Sí, es lo mismo que la anterior, pero ahora los participantes saben a qué se enfrentan, por lo que su sabiduría explicativa y conveniente de estos pone en jaque la inteligencia del espectador, dejándolo a merced de que solo pueda interesarse por las intrincadas e inexplicables trampas que hay a su alrededor, y de que sus muertes sean lo más gore y satisfactorias posibles. Plot twist: no lo son.
Teniendo la experiencia de haber pisado una Sala de Escape, podemos decir que las pistas que encontramos a nuestro alrededor no son más que pequeñas sogas que nos llevan a otras pistas aún más intrincadas, para así lograr abrir la puerta que nos lleva a la siguiente sala, y así hasta salir – o no –. Esta seguidilla de pasos la presenciamos durante todo el film, ya que su estructura descansa en esto, y me atrevo a decir que es hasta satisfactorio ver como nuestros aventureros escapan por segundos de los láseres o de las arenas movedizas; pero el gran problema descansa en las verdaderas intenciones de todo este plan malévolo. ¿Por qué?

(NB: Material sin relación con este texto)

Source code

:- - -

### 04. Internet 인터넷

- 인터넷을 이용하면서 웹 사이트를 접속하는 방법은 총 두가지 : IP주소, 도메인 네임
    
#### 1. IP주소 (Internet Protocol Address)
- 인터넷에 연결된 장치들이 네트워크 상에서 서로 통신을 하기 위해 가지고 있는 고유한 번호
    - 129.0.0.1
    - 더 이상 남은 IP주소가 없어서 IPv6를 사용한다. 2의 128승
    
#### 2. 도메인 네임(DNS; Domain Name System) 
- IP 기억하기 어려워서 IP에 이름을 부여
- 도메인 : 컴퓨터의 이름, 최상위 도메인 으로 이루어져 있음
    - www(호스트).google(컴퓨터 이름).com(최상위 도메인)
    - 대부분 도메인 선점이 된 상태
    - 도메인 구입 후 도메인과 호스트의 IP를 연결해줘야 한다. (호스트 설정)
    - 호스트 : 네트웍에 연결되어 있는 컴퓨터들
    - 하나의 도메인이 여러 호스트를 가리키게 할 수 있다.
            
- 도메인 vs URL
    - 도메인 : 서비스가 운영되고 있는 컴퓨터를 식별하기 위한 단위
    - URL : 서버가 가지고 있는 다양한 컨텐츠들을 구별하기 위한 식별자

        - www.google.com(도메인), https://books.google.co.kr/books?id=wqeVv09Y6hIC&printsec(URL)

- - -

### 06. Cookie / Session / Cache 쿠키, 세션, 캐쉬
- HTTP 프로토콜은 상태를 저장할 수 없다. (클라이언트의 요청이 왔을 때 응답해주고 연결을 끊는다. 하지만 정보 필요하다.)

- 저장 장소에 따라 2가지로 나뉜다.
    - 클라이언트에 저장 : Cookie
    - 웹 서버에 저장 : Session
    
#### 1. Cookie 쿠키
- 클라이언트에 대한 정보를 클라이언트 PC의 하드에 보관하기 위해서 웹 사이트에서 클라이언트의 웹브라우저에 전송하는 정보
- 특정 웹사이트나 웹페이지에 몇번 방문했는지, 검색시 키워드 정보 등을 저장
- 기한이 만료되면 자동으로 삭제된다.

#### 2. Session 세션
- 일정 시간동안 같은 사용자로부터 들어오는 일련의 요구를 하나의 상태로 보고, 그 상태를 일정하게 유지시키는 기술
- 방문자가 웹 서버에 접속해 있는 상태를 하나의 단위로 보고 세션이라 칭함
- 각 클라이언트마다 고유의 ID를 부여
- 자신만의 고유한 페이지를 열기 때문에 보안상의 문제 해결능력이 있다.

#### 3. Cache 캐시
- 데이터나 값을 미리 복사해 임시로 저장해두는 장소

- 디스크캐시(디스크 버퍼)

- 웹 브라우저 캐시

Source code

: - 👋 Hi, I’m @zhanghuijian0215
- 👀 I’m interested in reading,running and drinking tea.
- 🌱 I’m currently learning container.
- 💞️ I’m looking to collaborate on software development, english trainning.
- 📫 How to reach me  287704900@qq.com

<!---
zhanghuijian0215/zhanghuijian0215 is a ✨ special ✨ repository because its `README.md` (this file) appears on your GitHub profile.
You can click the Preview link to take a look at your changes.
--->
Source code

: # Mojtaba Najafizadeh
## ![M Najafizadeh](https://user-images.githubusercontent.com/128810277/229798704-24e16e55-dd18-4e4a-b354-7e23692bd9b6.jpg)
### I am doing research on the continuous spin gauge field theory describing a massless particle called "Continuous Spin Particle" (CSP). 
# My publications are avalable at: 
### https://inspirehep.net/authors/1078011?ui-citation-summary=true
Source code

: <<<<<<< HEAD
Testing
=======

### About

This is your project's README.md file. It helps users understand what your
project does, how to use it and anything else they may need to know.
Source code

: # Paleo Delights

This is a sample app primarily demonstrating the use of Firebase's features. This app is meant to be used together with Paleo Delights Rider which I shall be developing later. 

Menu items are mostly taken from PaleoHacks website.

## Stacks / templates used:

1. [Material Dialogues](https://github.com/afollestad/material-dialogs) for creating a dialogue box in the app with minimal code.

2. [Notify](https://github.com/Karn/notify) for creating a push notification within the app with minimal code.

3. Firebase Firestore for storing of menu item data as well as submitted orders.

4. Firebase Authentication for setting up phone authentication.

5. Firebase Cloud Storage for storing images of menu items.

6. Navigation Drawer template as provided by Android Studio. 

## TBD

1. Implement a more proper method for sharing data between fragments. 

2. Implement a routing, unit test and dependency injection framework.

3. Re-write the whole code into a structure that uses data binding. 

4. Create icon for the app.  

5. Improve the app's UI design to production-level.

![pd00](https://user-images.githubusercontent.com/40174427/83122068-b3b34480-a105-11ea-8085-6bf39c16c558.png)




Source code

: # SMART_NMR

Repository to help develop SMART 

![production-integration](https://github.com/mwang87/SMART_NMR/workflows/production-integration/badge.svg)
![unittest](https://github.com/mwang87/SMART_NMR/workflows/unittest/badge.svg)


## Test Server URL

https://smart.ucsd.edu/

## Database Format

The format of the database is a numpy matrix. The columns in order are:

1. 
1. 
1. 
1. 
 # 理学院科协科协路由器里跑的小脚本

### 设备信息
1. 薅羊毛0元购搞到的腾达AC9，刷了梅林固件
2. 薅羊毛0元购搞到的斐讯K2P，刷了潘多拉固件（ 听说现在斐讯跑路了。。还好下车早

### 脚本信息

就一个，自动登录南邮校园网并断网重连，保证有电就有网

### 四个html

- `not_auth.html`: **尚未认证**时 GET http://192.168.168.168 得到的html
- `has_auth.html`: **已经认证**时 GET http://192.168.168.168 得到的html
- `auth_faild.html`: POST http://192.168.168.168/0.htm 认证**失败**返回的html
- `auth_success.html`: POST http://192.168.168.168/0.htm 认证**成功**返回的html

Cómo personas lúdicas, entramos a una Sala de Escape para “escapar” gracias a nuestro ingenio y el trabajo en equipo. Ingresamos a un laberinto de pistas y habitaciones guiados por una historia, nos compenetramos, somos los protagonistas de la narración, y los únicos capaces de hacer que la misma avance.

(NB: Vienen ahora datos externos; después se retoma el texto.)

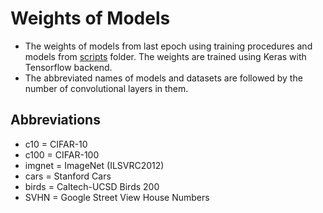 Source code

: # Weights of Models
- The weights of models from last epoch using training procedures and models from [scripts](https://github.com/markus93/NN_calibration/tree/master/scripts) folder. The weights are trained using Keras with Tensorflow backend.
- The abbreviated names of models and datasets are followed by the number of convolutional layers in them.

## Abbreviations
- c10 = CIFAR-10
- c100 = CIFAR-100
- imgnet = ImageNet (ILSVRC2012)
- cars = Stanford Cars
- birds = Caltech-UCSD Birds 200
- SVHN = Google Street View House Numbers
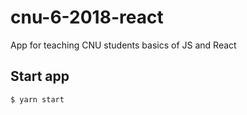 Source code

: # cnu-6-2018-react

App for teaching CNU students basics of JS and React

## Start app

    $ yarn start
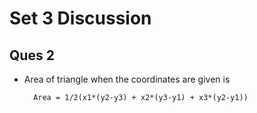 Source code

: # Set 3 Discussion 

## Ques 2 

* Area of triangle when the coordinates are given is 

        Area = 1/2(x1*(y2-y3) + x2*(y3-y1) + x3*(y2-y1))


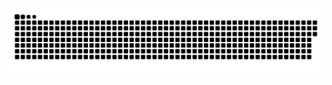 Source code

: 
<picture>
  <source media="(prefers-color-scheme: dark)" srcset="https://raw.githubusercontent.com/02Wass/02Wass/output/github-snake-dark.svg" />
  <source media="(prefers-color-scheme: light)" srcset="https://raw.githubusercontent.com/02Wass/02Wass/output/github-snake.svg" />
  <img alt="github-snake" src="https://raw.githubusercontent.com/02Wass/02Wass/output/github-snake.svg" />
</picture> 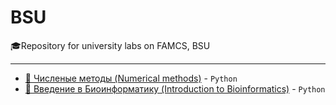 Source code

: # BSU
🎓Repository for university labs on FAMCS, BSU
___
- [:abacus: Численые методы (Numerical methods)](https://github.com/TemaBlag/BSU/tree/main/numerical_methods) - `Python`
- [:abacus: Введение в Биоинформатику (Introduction to Bioinformatics)](https://github.com/TemaBlag/BSU/tree/main/numerical_methods) - `Python`

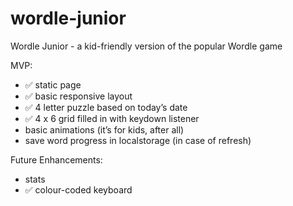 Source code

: # wordle-junior

Wordle Junior - a kid-friendly version of the popular Wordle game

MVP:

- ✅ static page
- ✅ basic responsive layout
- ✅ 4 letter puzzle based on today’s date
- ✅ 4 x 6 grid filled in with keydown listener
- basic animations (it’s for kids, after all)
- save word progress in localstorage (in case of refresh)

Future Enhancements:

- stats
- ✅ colour-coded keyboard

En este film, las intenciones tanto de las cabezas malévolas como de los mismos protagonistas son tan insulsas e insuficientes que la idea de “sobrevivir” queda rebajada a un metraje que funciona como la excusa +13 para aquellos niñatos que no pudieron presenciar la saga de Saw en el pasado, ni mucho menos la más satisfactoria Cube. La idea del Puppet Master que todo lo sabe y todo lo ve es tan inconsistente y cómoda que solo se apoya en la excusa narrativa de “esto que creías que era normal, es tan solo parte del mismo juego”. La idea de superar las salas, en un momento, llega a ser tan frustrante y agobiante que ya no nos importa quien sobrevive o quién se muere o cómo – o si de verdad están muertos -, ya que los hilos quedan tan expuestos que nos hacen ver el minutero del reloj.
El otro problema, y tal vez el más grave y, por ende, el que pone en jaque la mera existencia del film, es el cómo el espectador no solo no empatiza con sus personajes y su espíritu de supervivencia, sino que tampoco lo hace con todo el aparatoso artificio que se muestra en pantalla. Al contar con estos campeones, que saben casi de manual por dónde buscar las pistas que abrirán la puerta, nosotros quedamos totalmente al margen, espectando de brazos cruzados como otros resuelven la incógnita, sin poder sentirnos partícipes de la misma. No hay juegos de cámara, ni un punto de vista omnisciente que nos haga estar un paso más delante de los personajes, solo la espera por ver como el CGI llena la pantalla de muertes insulsas.
Escape Room: Tournament of Champions es una excusa para poder llegar a las nuevas generaciones, pero que no logra ver a sus antecesores que dejaron una huella hace años, y se apoya en ellas, sin siquiera medir la misma talla. La pregunta que queda luego del visionado es: ¿Es necesario un film que roza insulsamente la experiencia de ser protagonista de un juego casi idéntico al que se ve en pantalla?
Jugamos paintball para sentir la adrenalina del campo de batalla, pero ¿veríamos una película sobre esto?